A novel mild variant of osteogenesis imperfecta type I caused by a Gly1088Glu mutation in COL1A1

Abstract

Osteogenesis imperfecta (OI), also known as brittle bone disease, characterized by multiplicative osteopsathyrosis, blue sclera, dentinogenesis imperfecta and mild audition, is a rare inherited connective tissue disease. There are seven types of OI, I to VII, among which type I-IV are relatively common and associated with type I collagen. Defects in type I collagen synthesis or structure are responsible for the majority of clinical OI cases since collagen is the major matrix protein of all connective tissues. Type I collagen consists of two pro-α1 chains and one pro-α2 chain, which are encoded by two genes, COL1A1 and COL1A2, respectively. The two subunits have a Gly-X-Y repeat domain, of which glycine is highly conserved in the majority of species. Point mutations on these sites appear to trigger OI. In the current study, a heterozygous mutation, c.3263G>A, p.Gly1088Glu, was identified in the Gly-X-Y domain of type I collagen in an affected individual with type I OI. A lethal phenotype with the p.Gly1088Ala mutation was observed at the same site as the current findings.
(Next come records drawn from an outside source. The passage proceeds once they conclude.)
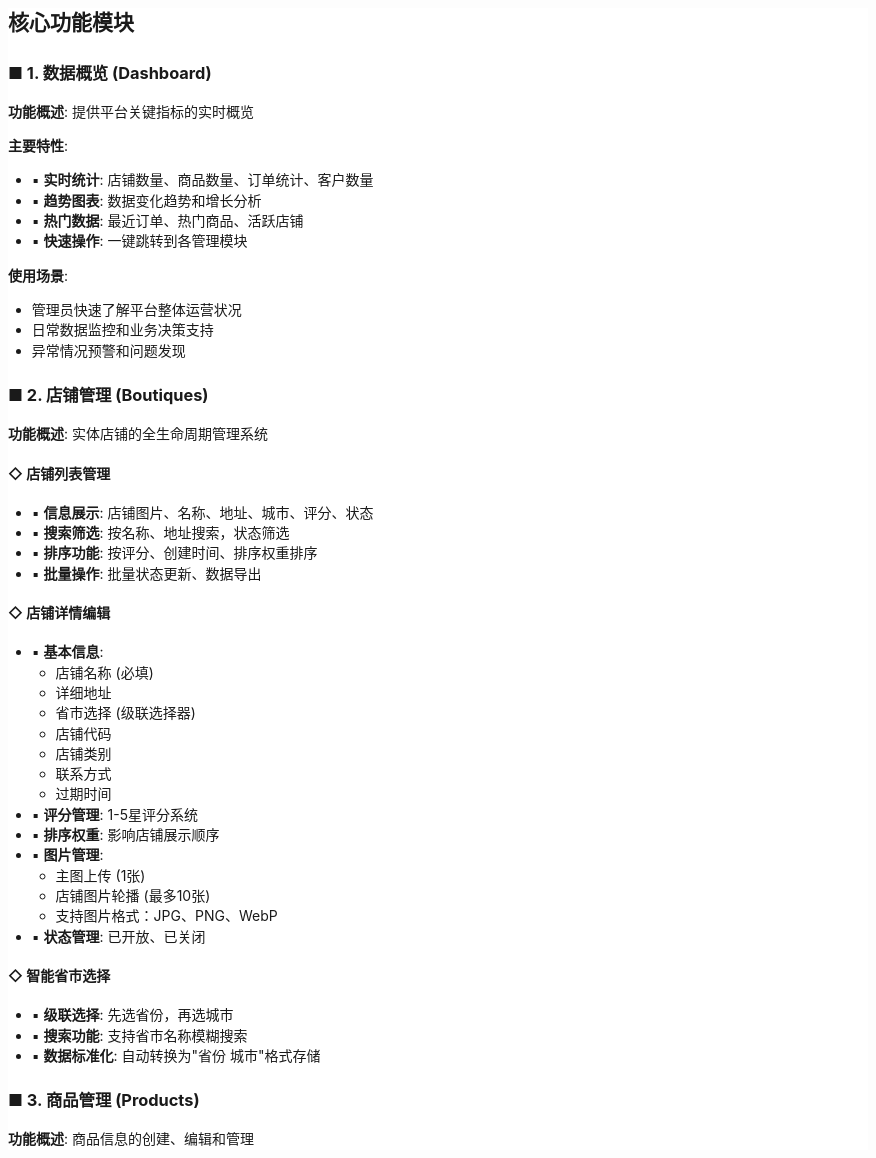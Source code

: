 
## 核心功能模块

### ■ 1. 数据概览 (Dashboard)
**功能概述**: 提供平台关键指标的实时概览

**主要特性**:
- ▪ **实时统计**: 店铺数量、商品数量、订单统计、客户数量
- ▪ **趋势图表**: 数据变化趋势和增长分析  
- ▪ **热门数据**: 最近订单、热门商品、活跃店铺
- ▪ **快速操作**: 一键跳转到各管理模块

**使用场景**:
- 管理员快速了解平台整体运营状况
- 日常数据监控和业务决策支持
- 异常情况预警和问题发现

### ■ 2. 店铺管理 (Boutiques)
**功能概述**: 实体店铺的全生命周期管理系统

#### ◇ 店铺列表管理
- ▪ **信息展示**: 店铺图片、名称、地址、城市、评分、状态
- ▪ **搜索筛选**: 按名称、地址搜索，状态筛选
- ▪ **排序功能**: 按评分、创建时间、排序权重排序
- ▪ **批量操作**: 批量状态更新、数据导出

#### ◇ 店铺详情编辑
- ▪ **基本信息**: 
  - 店铺名称 (必填)
  - 详细地址
  - 省市选择 (级联选择器)
  - 店铺代码
  - 店铺类别
  - 联系方式
  - 过期时间
- ▪ **评分管理**: 1-5星评分系统
- ▪ **排序权重**: 影响店铺展示顺序
- ▪ **图片管理**: 
  - 主图上传 (1张)
  - 店铺图片轮播 (最多10张)
  - 支持图片格式：JPG、PNG、WebP
- ▪ **状态管理**: 已开放、已关闭

#### ◇ 智能省市选择
- ▪ **级联选择**: 先选省份，再选城市
- ▪ **搜索功能**: 支持省市名称模糊搜索
- ▪ **数据标准化**: 自动转换为"省份 城市"格式存储

### ■ 3. 商品管理 (Products)
**功能概述**: 商品信息的创建、编辑和管理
This suggests that variant characteristics of the substitution for Gly may trigger a varying degree of OI from lethal to mild, even when the mutation occurs at the same site. It is hypothesized that the study may provide insight into the phenotype-genotype association and may assist, not only in the clinical diagnosis, but also in investigating the mechanism of collagen-associated diseases.